TASK DIRECTIONS -
Only the number is wanted: how many lines below contain "Small"?

+---+

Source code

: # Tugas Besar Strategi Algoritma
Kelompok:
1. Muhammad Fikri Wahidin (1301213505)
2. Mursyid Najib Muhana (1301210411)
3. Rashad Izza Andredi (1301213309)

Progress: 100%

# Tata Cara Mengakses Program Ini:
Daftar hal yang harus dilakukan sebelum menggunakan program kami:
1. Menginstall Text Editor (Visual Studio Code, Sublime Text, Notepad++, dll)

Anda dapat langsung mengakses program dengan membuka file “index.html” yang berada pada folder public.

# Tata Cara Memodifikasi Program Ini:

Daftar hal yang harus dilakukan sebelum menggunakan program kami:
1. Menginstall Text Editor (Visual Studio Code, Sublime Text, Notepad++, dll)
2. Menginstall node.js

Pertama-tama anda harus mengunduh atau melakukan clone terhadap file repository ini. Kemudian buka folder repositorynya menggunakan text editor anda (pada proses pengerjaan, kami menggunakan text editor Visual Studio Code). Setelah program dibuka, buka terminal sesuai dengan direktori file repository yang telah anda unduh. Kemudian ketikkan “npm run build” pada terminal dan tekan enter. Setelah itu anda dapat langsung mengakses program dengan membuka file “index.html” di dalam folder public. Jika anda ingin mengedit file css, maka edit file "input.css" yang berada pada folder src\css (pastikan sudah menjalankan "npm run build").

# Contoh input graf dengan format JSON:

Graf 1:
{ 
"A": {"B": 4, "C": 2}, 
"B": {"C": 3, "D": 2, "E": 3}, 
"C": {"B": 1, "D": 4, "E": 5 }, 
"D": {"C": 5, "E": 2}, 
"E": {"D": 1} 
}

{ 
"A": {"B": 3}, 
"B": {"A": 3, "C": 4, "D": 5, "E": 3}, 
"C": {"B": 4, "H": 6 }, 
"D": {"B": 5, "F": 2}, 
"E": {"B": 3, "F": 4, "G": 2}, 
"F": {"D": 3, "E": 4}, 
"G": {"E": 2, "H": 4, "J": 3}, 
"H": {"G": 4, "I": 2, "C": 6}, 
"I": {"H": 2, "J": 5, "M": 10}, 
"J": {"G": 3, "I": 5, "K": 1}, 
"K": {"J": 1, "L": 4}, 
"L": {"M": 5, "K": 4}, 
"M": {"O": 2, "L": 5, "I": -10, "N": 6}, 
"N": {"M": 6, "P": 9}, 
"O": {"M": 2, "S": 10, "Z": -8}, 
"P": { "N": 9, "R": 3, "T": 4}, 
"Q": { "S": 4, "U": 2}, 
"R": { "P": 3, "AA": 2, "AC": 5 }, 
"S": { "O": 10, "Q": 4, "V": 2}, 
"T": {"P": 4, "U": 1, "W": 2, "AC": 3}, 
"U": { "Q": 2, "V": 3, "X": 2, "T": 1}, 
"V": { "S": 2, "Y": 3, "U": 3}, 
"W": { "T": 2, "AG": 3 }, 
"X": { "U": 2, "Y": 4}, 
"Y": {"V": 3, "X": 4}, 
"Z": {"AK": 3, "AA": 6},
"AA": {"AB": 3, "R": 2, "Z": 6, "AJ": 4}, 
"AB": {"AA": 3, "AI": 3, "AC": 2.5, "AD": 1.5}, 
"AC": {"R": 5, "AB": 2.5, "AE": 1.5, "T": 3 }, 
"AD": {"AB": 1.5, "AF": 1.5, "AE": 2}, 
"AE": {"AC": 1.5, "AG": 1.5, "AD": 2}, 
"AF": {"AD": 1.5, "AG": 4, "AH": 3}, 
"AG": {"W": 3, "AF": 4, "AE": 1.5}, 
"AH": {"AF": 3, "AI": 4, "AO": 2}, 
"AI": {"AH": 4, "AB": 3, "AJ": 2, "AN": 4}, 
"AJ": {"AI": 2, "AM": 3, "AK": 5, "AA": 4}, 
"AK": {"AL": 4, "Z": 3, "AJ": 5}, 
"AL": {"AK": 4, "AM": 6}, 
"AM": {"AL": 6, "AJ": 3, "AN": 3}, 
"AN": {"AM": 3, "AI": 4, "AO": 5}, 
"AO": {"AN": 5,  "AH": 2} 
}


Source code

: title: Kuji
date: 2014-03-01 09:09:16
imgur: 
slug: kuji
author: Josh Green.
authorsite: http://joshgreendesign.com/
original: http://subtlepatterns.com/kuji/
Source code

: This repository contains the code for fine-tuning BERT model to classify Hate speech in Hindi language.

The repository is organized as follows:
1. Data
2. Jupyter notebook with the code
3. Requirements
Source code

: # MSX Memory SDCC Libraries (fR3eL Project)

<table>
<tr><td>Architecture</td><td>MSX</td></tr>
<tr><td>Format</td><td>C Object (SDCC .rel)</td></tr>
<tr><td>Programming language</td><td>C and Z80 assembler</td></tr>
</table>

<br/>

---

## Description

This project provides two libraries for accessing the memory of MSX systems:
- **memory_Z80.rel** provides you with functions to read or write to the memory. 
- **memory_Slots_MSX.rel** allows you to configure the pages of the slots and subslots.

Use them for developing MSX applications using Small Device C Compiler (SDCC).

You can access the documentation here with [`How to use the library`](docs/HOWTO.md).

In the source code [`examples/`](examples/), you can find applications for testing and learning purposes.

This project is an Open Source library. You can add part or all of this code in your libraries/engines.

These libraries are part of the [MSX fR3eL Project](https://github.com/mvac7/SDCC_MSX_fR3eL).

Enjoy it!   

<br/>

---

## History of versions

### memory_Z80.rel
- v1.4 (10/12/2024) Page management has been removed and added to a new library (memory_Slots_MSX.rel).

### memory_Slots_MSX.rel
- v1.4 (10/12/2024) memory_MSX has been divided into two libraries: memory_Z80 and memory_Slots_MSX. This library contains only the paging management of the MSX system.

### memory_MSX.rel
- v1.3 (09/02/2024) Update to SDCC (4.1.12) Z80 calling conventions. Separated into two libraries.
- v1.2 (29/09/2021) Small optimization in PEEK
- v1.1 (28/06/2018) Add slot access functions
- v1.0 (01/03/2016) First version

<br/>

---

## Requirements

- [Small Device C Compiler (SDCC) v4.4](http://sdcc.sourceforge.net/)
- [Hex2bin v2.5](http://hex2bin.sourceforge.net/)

+---+

WRITTEN SOLUTION -
3